[How to complete this task]
What is the number of lines in the entries that contain "feel"? Reply with that number only.

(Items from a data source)
---------------

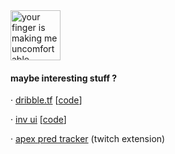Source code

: <img src="https://github.com/user-attachments/assets/b13c58ff-d1e1-4428-8f4f-b20f4900a88e" width="80" title="your finger is making me uncomfortable..." />

#### maybe interesting stuff ?

· [dribble.tf](https://dribble.tf/) [[code](https://github.com/bryjch/dribble.tf)]

· [inv ui](https://invui.netlify.app/) [[code](https://github.com/bryjch/inv-ui)]

· [apex pred tracker](https://dashboard.twitch.tv/extensions/9x7t6zdn54tl4xi81x6t3ac5irq7ev-0.0.1) (twitch extension)
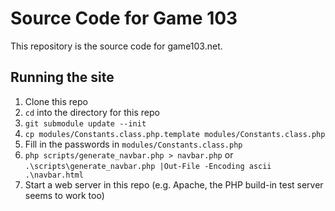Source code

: # Source Code for Game 103
This repository is the source code for game103.net.
## Running the site
1. Clone this repo
2. `cd` into the directory for this repo
3. `git submodule update --init`
4. `cp modules/Constants.class.php.template modules/Constants.class.php`
5. Fill in the passwords in `modules/Constants.class.php`
6. `php scripts/generate_navbar.php > navbar.php` or `.\scripts\generate_navbar.php |Out-File -Encoding ascii .\navbar.html`
7. Start a web server in this repo (e.g. Apache, the PHP build-in test server seems to work too)
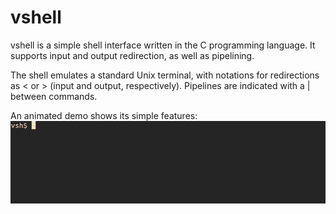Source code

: # vshell

vshell is a simple shell interface written in the C programming
language. It supports input and output redirection, as well
as pipelining. 

The shell emulates a standard Unix terminal, with notations for
redirections as < or > (input and output, respectively). Pipelines
are indicated with a | between commands. 

An animated demo shows its simple features:
![vshell demo](demo.gif)


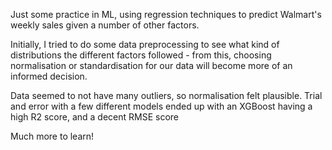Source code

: Just some practice in ML, using regression techniques to predict Walmart's weekly sales given a number of other factors.

Initially, I tried to do some data preprocessing to see what kind of distributions the different factors followed - from this, choosing normalisation or standardisation for our data will become more of an informed decision.

Data seemed to not have many outliers, so normalisation felt plausible.
Trial and error with a few different models ended up with an XGBoost having a high R2 score, and a decent RMSE score

Much more to learn!

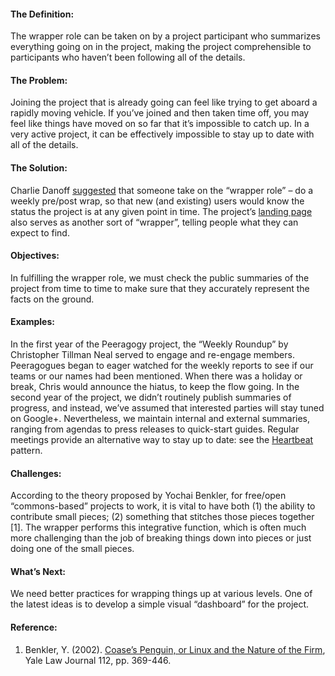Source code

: ---
---
#### The Definition:

The wrapper role can be taken on by a project participant who summarizes
everything going on in the project, making the project comprehensible to
participants who haven’t been following all of the details.

#### The Problem:

Joining the project that is already going can feel like trying to get
aboard a rapidly moving vehicle. If you’ve joined and then taken time
off, you may feel like things have moved on so far that it’s impossible
to catch up. In a very active project, it can be effectively impossible
to stay up to date with all of the details.

#### The Solution:

Charlie Danoff
[suggested](http://socialmediaclassroom.com/host/peeragogy/wiki/rolesdivision-labor)
that someone take on the “wrapper role” – do a weekly pre/post wrap, so
that new (and existing) users would know the status the project is at
any given point in time. The project’s [landing
page](http://socialmediaclassroom.com/host/peeragogy/) also serves as
another sort of “wrapper”, telling people what they can expect to find.

#### Objectives:

In fulfilling the wrapper role, we must check the public summaries of
the project from time to time to make sure that they accurately
represent the facts on the ground.

#### Examples:

In the first year of the Peeragogy project, the “Weekly Roundup” by
Christopher Tillman Neal served to engage and re-engage members.
Peeragogues began to eager watched for the weekly reports to see if our
teams or our names had been mentioned. When there was a holiday or
break, Chris would announce the hiatus, to keep the flow going. In the
second year of the project, we didn’t routinely publish summaries of
progress, and instead, we’ve assumed that interested parties will stay
tuned on Google+. Nevertheless, we maintain internal and external
summaries, ranging from agendas to press releases to quick-start guides.
Regular meetings provide an alternative way to stay up to date: see the
[Heartbeat](http://peeragogy.org/patterns/heartbeat/) pattern.

#### Challenges:

According to the theory proposed by Yochai Benkler, for free/open
“commons-based” projects to work, it is vital to have both (1) the
ability to contribute small pieces; (2) something that stitches those
pieces together <span>[</span>1<span>]</span>. The wrapper performs this
integrative function, which is often much more challenging than the job
of breaking things down into pieces or just doing one of the small
pieces.

#### What’s Next:

We need better practices for wrapping things up at various levels. One
of the latest ideas is to develop a simple visual “dashboard” for the
project.

#### Reference:

1.  Benkler, Y. (2002). [Coase’s Penguin, or Linux and the Nature of the
    Firm](http://www.yale.edu/yalelj/112/BenklerWEB.pdf), Yale Law
    Journal 112, pp. 369-446.


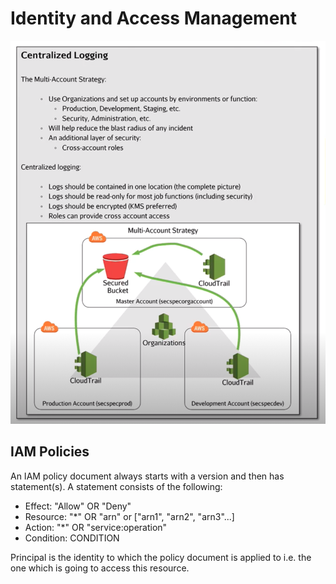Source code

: # Identity and Access Management

![stack Overflow](https://github.com/uashraf1981/AWS/blob/master/Security/centralizedlogging.png)

IAM Policies
------------
An IAM policy document always starts with a version and then has statement(s). A statement consists of the following:

- Effect: "Allow" OR "Deny"
- Resource: "*" OR "arn" or ["arn1", "arn2", "arn3"...]
- Action: "*" OR "service:operation"
- Condition: CONDITION

Principal is the identity to which the policy document is applied to i.e. the one which is going to access this resource.
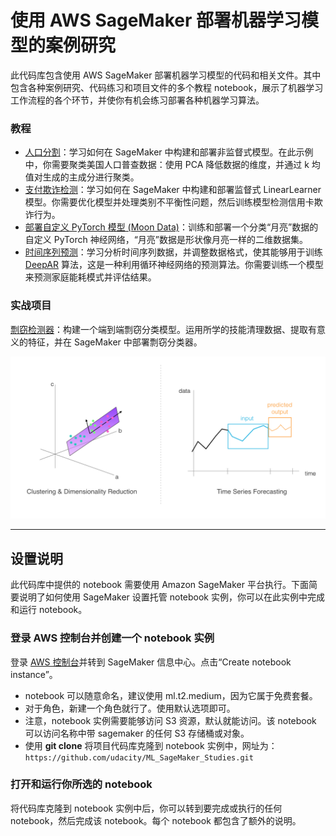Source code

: # 使用 AWS SageMaker 部署机器学习模型的案例研究

此代码库包含使用 AWS SageMaker 部署机器学习模型的代码和相关文件。其中包含各种案例研究、代码练习和项目文件的多个教程 notebook，展示了机器学习工作流程的各个环节，并使你有机会练习部署各种机器学习算法。

### 教程

* [人口分割](https://github.com/udacity/ML_SageMaker_Studies/tree/master/Population_Segmentation)：学习如何在 SageMaker 中构建和部署非监督式模型。在此示例中，你需要聚类美国人口普查数据：使用 PCA 降低数据的维度，并通过 k 均值对生成的主成分进行聚类。
* [支付欺诈检测](https://github.com/udacity/ML_SageMaker_Studies/tree/master/Payment_Fraud_Detection)：学习如何在 SageMaker 中构建和部署监督式 LinearLearner 模型。你需要优化模型并处理类别不平衡性问题，然后训练模型检测信用卡欺诈行为。
* [部署自定义 PyTorch 模型 (Moon Data)](https://github.com/udacity/ML_SageMaker_Studies/tree/master/Moon_Data)：训练和部署一个分类“月亮”数据的自定义 PyTorch 神经网络，“月亮”数据是形状像月亮一样的二维数据集。
* [时间序列预测](https://github.com/udacity/ML_SageMaker_Studies/tree/master/Time_Series_Forecasting)：学习分析时间序列数据，并调整数据格式，使其能够用于训练 [DeepAR](https://docs.aws.amazon.com/sagemaker/latest/dg/deepar.html) 算法，这是一种利用循环神经网络的预测算法。你需要训练一个模型来预测家庭能耗模式并评估结果。

### 实战项目

[剽窃检测器](https://github.com/udacity/ML_SageMaker_Studies/tree/master/Project_Plagiarism_Detection)：构建一个端到端剽窃分类模型。运用所学的技能清理数据、提取有意义的特征，并在 SageMaker 中部署剽窃分类器。

![Examples of dimensionality reduction and time series prediction](./Time_Series_Forecasting/notebook_ims/example_applications.png)

---

## 设置说明

此代码库中提供的 notebook 需要使用 Amazon SageMaker 平台执行。下面简要说明了如何使用 SageMaker 设置托管 notebook 实例，你可以在此实例中完成和运行 notebook。

### 登录 AWS 控制台并创建一个 notebook 实例

登录 [AWS 控制台](https://console.aws.amazon.com)并转到 SageMaker 信息中心。点击“Create notebook instance”。
* notebook 可以随意命名，建议使用 ml.t2.medium，因为它属于免费套餐。
* 对于角色，新建一个角色就行了。使用默认选项即可。
* 注意，notebook 实例需要能够访问 S3 资源，默认就能访问。该 notebook 可以访问名称中带 sagemaker 的任何 S3 存储桶或对象。
* 使用 **git clone** 将项目代码库克隆到 notebook 实例中，网址为：`https://github.com/udacity/ML_SageMaker_Studies.git`

### 打开和运行你所选的 notebook

将代码库克隆到 notebook 实例中后，你可以转到要完成或执行的任何 notebook，然后完成该 notebook。每个 notebook 都包含了额外的说明。
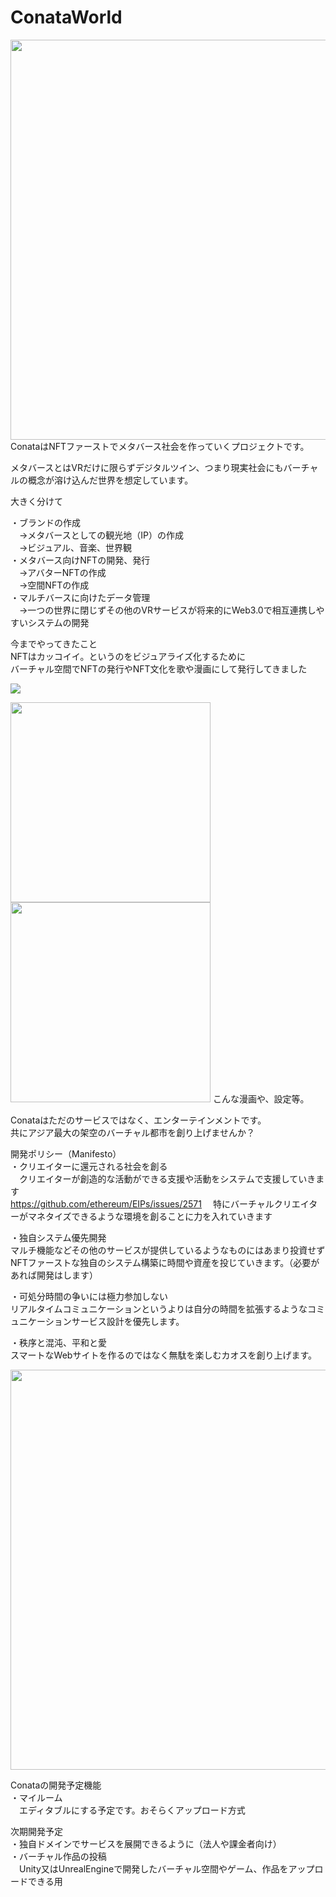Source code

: 
# ConataWorld

<img src="https://user-images.githubusercontent.com/2200479/118378024-cc18b980-b60b-11eb-9ffa-8115e8d48b8c.jpg" width="640px">
ConataはNFTファーストでメタバース社会を作っていくプロジェクトです。　

メタバースとはVRだけに限らずデジタルツイン、つまり現実社会にもバーチャルの概念が溶け込んだ世界を想定しています。　


大きく分けて

・ブランドの作成<br> 
　→メタバースとしての観光地（IP）の作成　<br> 
　→ビジュアル、音楽、世界観　<br> 
・メタバース向けNFTの開発、発行　<br> 
　→アバターNFTの作成　<br> 
　→空間NFTの作成　<br> 
 ・マルチバースに向けたデータ管理　<br> 
　→一つの世界に閉じずその他のVRサービスが将来的にWeb3.0で相互連携しやすいシステムの開発　<br> 
 
 
今までやってきたこと　<br> 
NFTはカッコイイ。というのをビジュアライズ化するために　<br> 
バーチャル空間でNFTの発行やNFT文化を歌や漫画にして発行してきました　<br> 

[![](https://img.youtube.com/vi/IiNBph4wlSc/0.jpg)](https://www.youtube.com/watch?v=IiNBph4wlSc)

<img src="https://user-images.githubusercontent.com/2200479/118378404-9fb26c80-b60e-11eb-9aa5-df3151f057be.jpg" width="320px">
<img src="https://user-images.githubusercontent.com/2200479/118378410-ae991f00-b60e-11eb-9fae-d521bdc438fa.jpg" width="320px">
こんな漫画や、設定等。　<br> 

Conataはただのサービスではなく、エンターテインメントです。<br> 
共にアジア最大の架空のバーチャル都市を創り上げませんか？　<br> 



開発ポリシー（Manifesto）　<br> 
・クリエイターに還元される社会を創る　<br> 
　クリエイターが創造的な活動ができる支援や活動をシステムで支援していきます　<br> 
 https://github.com/ethereum/EIPs/issues/2571
　特にバーチャルクリエイターがマネタイズできるような環境を創ることに力を入れていきます　<br> 
 
 
・独自システム優先開発　<br> 
マルチ機能などその他のサービスが提供しているようなものにはあまり投資せず　<br> 
NFTファーストな独自のシステム構築に時間や資産を投じていきます。（必要があれば開発はします）　<br> 


・可処分時間の争いには極力参加しない　<br> 
リアルタイムコミュニケーションというよりは自分の時間を拡張するようなコミュニケーションサービス設計を優先します。　<br> 


・秩序と混沌、平和と愛　<br> 
スマートなWebサイトを作るのではなく無駄を楽しむカオスを創り上げます。　<br> 

<img src="https://user-images.githubusercontent.com/2200479/118378031-d76be500-b60b-11eb-8420-53aef96c7346.png" width="640px">

Conataの開発予定機能　<br> 
・マイルーム　<br> 
　エディタブルにする予定です。おそらくアップロード方式　<br> 


次期開発予定　<br> 
・独自ドメインでサービスを展開できるように（法人や課金者向け）　<br> 
・バーチャル作品の投稿　<br> 
　Unity又はUnrealEngineで開発したバーチャル空間やゲーム、作品をアップロードできる用　<br> 


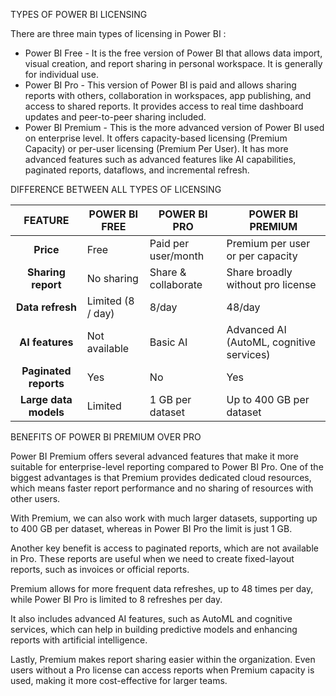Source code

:   
TYPES OF POWER BI LICENSING 

There are three main types of licensing in Power BI : 

* Power BI Free \- It is the free version of Power BI that allows data import, visual creation, and report sharing in personal workspace. It is generally for individual use.  
* Power BI Pro \- This version of Power BI is paid and allows sharing reports with others, collaboration in workspaces, app publishing, and access to shared reports. It provides access to real time dashboard updates and peer-to-peer sharing included.  
* Power BI Premium \- This is the more advanced version of Power BI used on enterprise level. It offers capacity-based licensing (Premium Capacity) or per-user licensing (Premium Per User). It has more advanced features such as advanced features like AI capabilities, paginated reports, dataflows, and incremental refresh.

DIFFERENCE BETWEEN ALL TYPES OF LICENSING

| FEATURE | POWER BI FREE | POWER BI PRO | POWER BI PREMIUM |
| :---: | ----- | ----- | ----- |
| **Price** | Free | Paid per user/month | Premium per user or per capacity |
| **Sharing report** | No sharing |  Share & collaborate |  Share broadly without pro license |
| **Data refresh** | Limited (8 / day) | 8/day | 48/day |
| **AI features** | Not available | Basic AI | Advanced AI (AutoML, cognitive services) |
| **Paginated reports** | Yes | No | Yes |
| **Large data models** |  Limited | 1 GB per dataset |  Up to 400 GB per dataset |

BENEFITS OF POWER BI PREMIUM OVER PRO

Power BI Premium offers several advanced features that make it more suitable for enterprise-level reporting compared to Power BI Pro. One of the biggest advantages is that Premium provides dedicated cloud resources, which means faster report performance and no sharing of resources with other users.

With Premium, we can also work with much larger datasets, supporting up to 400 GB per dataset, whereas in Power BI Pro the limit is just 1 GB.

Another key benefit is access to paginated reports, which are not available in Pro. These reports are useful when we need to create fixed-layout reports, such as invoices or official reports.

Premium allows for more frequent data refreshes, up to 48 times per day, while Power BI Pro is limited to 8 refreshes per day.

It also includes advanced AI features, such as AutoML and cognitive services, which can help in building predictive models and enhancing reports with artificial intelligence.

Lastly, Premium makes report sharing easier within the organization. Even users without a Pro license can access reports when Premium capacity is used, making it more cost-effective for larger teams.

---------------

[Solution to the exercise]
2